After nearly three years in the dark, Mitski lives to tell the tale.

Hot off an indefinite hiatus, alternative singer Mitski Miyawaki’s latest album, “Laurel Hell, continues her candid lyricism based on years of personal loss. 

Since the 31-year-old artist’s debut album “Lush” in 2012, Mitski has proven to be the indie-rock darling of the decade. Mitski continually compresses the complex emotions and experiences of adulthood, identity, fraught relationships and making sense of life into sincere and savory three-minute numbers. On “Laurel Hell,” she continues to attempt making peace with her inner struggles, youth and the world around her — all with a fresh indie-pop flair informed by her tumultuous relationship with her own artistry.

We are first invited into her melancholy reverie with the album’s opening line in “Valentine, Texas.” Mitski sings “Let’s step carefully into the dark / Once we’re in, I’ll remember my way around,” hinting at her familiarity with woeful emotions. This track features blistering and intense vocals, a quintessential Mitski motif, and a burst of energy as a sudden synth drop overpowers the gloominess of her lyrics. This album opener sets a promising tone for the rest of the project — and suggests that maybe melancholy can still be danceable, and darkness is just an old friend. 

“Laurel Hell” marks a noticeable shift from Mistski’s earlier, grungier indie rock. The juxtaposition between poppy energy and moody lyrics carries through to pseudo-disco bangers on the album, such as “Love Me More,” in which Mitski’s raw plea for affection and emotional fulfillment are drenched in ritzy synthesizer tones. 

The balance between dark libretto and bright musical tones is less graceful for the poppy “Should’ve Been Me,” where eloquent and intense lyrics like “I thought ‘Must be lonely loving someone’ / Tryna find their way out of a maze,” are drowned out by misplaced and unbefitting cheerful synth overtones.

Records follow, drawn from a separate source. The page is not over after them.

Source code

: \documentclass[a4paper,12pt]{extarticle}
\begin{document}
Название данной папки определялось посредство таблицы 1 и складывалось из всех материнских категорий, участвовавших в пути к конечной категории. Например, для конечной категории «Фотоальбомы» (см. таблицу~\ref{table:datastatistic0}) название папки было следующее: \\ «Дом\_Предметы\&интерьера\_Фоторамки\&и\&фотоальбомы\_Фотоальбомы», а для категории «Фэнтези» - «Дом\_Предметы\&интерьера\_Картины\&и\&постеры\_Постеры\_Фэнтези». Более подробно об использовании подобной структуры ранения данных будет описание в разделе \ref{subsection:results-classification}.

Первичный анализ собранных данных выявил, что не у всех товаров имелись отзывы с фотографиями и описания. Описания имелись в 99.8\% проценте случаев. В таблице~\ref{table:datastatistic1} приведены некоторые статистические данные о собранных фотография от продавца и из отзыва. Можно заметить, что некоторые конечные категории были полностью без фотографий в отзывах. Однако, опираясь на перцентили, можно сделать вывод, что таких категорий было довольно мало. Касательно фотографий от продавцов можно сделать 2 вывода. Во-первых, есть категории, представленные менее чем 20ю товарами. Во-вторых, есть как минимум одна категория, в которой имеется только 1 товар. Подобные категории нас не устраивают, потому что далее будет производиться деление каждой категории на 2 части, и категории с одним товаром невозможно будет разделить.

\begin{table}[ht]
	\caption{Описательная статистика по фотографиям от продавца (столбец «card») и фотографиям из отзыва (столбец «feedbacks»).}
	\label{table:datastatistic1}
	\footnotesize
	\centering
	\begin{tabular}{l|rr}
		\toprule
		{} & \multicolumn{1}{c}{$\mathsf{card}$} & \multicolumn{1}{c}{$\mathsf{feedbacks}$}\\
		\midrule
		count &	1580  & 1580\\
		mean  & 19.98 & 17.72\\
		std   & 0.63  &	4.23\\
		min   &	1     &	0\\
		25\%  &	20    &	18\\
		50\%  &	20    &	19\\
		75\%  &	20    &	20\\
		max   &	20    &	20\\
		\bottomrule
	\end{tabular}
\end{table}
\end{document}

The album’s exploration of dark themes seems an exasperated love letter to her own celebrity, in itself an act of self-destruction. The most emotional moments on the record, like “Stay Soft,” spotlight the inevitable toughening one experiences with age. Mitski’s sound is weary — almost defeated — speaking truth to a hard-won battle with age, or, at the very least, an envoi to the invasive public life of a 30-something superstar.

“Laurel Hell” closes out magnificently with “That’s Our Lamp,” a vignette of a tumultuous relationship with a bright orchestral flair. The album fades away as “That’s where you loved me” is repeated in the background, an optimistic lament of an empty room once filled with adoration. 

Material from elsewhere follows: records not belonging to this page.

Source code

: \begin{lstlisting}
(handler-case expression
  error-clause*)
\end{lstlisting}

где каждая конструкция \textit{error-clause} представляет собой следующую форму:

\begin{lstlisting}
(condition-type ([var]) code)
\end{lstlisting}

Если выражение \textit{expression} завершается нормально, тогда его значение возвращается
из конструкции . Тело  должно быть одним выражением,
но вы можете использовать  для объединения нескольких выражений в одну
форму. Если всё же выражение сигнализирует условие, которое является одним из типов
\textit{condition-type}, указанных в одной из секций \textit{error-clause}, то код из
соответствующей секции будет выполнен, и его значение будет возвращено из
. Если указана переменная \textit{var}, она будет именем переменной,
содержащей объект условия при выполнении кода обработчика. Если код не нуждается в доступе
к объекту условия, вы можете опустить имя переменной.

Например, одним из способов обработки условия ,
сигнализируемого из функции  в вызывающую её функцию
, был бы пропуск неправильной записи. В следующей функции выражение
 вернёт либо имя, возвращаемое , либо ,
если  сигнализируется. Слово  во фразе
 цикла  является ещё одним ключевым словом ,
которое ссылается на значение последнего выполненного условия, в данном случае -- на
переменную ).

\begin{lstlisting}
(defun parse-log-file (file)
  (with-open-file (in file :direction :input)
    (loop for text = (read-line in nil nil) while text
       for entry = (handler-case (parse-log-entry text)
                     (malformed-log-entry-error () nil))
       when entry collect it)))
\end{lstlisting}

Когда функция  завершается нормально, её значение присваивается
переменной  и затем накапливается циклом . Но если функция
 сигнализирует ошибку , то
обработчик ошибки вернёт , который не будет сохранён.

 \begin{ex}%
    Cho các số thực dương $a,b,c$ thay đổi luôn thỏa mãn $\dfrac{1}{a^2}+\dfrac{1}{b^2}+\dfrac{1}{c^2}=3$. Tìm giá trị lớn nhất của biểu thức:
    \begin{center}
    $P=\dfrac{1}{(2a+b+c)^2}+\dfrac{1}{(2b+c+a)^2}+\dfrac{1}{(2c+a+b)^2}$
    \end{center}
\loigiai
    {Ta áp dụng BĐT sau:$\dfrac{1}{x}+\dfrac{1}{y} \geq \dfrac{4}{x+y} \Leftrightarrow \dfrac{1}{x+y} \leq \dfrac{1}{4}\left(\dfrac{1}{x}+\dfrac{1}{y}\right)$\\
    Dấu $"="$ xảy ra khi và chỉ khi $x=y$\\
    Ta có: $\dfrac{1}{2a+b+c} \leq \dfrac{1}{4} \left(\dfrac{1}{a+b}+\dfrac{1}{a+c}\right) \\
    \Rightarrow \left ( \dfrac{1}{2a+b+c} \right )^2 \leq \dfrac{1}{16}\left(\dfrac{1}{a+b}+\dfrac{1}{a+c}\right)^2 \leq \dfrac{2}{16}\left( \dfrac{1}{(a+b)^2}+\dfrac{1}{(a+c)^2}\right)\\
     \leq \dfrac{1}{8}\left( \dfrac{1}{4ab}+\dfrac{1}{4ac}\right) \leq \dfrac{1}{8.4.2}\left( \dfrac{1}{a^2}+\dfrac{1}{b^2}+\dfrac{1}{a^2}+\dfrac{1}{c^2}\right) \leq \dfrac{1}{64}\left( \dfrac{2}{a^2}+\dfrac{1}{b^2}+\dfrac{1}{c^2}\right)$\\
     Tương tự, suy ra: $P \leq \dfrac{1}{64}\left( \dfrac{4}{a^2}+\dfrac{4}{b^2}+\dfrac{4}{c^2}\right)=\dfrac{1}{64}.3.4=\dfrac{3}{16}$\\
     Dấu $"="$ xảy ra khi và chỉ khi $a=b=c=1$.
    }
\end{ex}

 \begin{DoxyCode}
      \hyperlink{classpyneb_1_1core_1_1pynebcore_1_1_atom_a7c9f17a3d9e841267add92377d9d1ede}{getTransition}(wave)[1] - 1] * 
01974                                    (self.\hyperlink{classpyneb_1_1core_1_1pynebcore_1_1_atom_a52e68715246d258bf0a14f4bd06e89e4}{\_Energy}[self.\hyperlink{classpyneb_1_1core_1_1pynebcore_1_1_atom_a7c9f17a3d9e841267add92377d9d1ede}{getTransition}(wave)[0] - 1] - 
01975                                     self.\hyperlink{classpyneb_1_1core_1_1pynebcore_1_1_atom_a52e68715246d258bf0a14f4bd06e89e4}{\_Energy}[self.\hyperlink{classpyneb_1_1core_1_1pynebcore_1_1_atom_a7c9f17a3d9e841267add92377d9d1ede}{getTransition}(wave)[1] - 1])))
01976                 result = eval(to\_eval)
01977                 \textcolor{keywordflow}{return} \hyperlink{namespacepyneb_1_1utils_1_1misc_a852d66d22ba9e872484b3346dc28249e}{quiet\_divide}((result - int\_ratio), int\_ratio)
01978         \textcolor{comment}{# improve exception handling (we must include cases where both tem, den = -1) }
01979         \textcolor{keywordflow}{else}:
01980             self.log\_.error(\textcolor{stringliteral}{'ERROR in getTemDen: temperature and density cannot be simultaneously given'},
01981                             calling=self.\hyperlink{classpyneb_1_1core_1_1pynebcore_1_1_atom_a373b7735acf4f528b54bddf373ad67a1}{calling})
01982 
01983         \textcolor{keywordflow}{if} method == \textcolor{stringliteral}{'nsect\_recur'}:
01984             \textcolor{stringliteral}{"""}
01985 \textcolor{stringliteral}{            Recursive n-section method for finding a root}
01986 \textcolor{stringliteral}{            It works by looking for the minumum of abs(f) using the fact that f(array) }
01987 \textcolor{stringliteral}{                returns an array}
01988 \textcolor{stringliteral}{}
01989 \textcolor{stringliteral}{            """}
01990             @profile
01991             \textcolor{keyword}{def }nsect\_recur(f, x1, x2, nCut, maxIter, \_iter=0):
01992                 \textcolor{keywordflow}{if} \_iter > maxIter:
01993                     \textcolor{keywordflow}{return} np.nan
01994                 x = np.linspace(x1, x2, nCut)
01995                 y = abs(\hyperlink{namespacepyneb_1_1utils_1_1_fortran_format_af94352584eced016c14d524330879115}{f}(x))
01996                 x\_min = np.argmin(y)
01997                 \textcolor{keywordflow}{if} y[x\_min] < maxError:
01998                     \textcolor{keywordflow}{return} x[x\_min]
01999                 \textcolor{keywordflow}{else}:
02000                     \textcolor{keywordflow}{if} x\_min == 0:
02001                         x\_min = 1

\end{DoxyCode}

The final song is a poignant portrayal of lost love and the way it lingers, an embrace of the fact that some things are better left behind. Her pointed lyricism constructs a narrative imbued with a wide range of interpretation. The stunning disco-themed last hurrah is a commemoration of endings, however they may arise. 

The album feels uniquely mature and sophisticated in its self-aware lament over Mitski’s career as an artist. She centers her latest work in her apprehension to perform for the masses, her reckoning with her sense of purpose, creating art under capitalism, and the disconcerting wisdom of growing up. 

For Mitski, “Laurel Hell” is a farewell from it all: her relationships, her career and her youth. Her acute self-reflection allows all these meanings to be true at once, using her album to pay homage to the epilogue, and whatever uncertainty lies thereafter. It is an ode to darkness, a hesitant finale and most of all a reconciliation with Mitski’s own humanity. The dark is present and real, and as Mitski shows us, it is nothing to be afraid of.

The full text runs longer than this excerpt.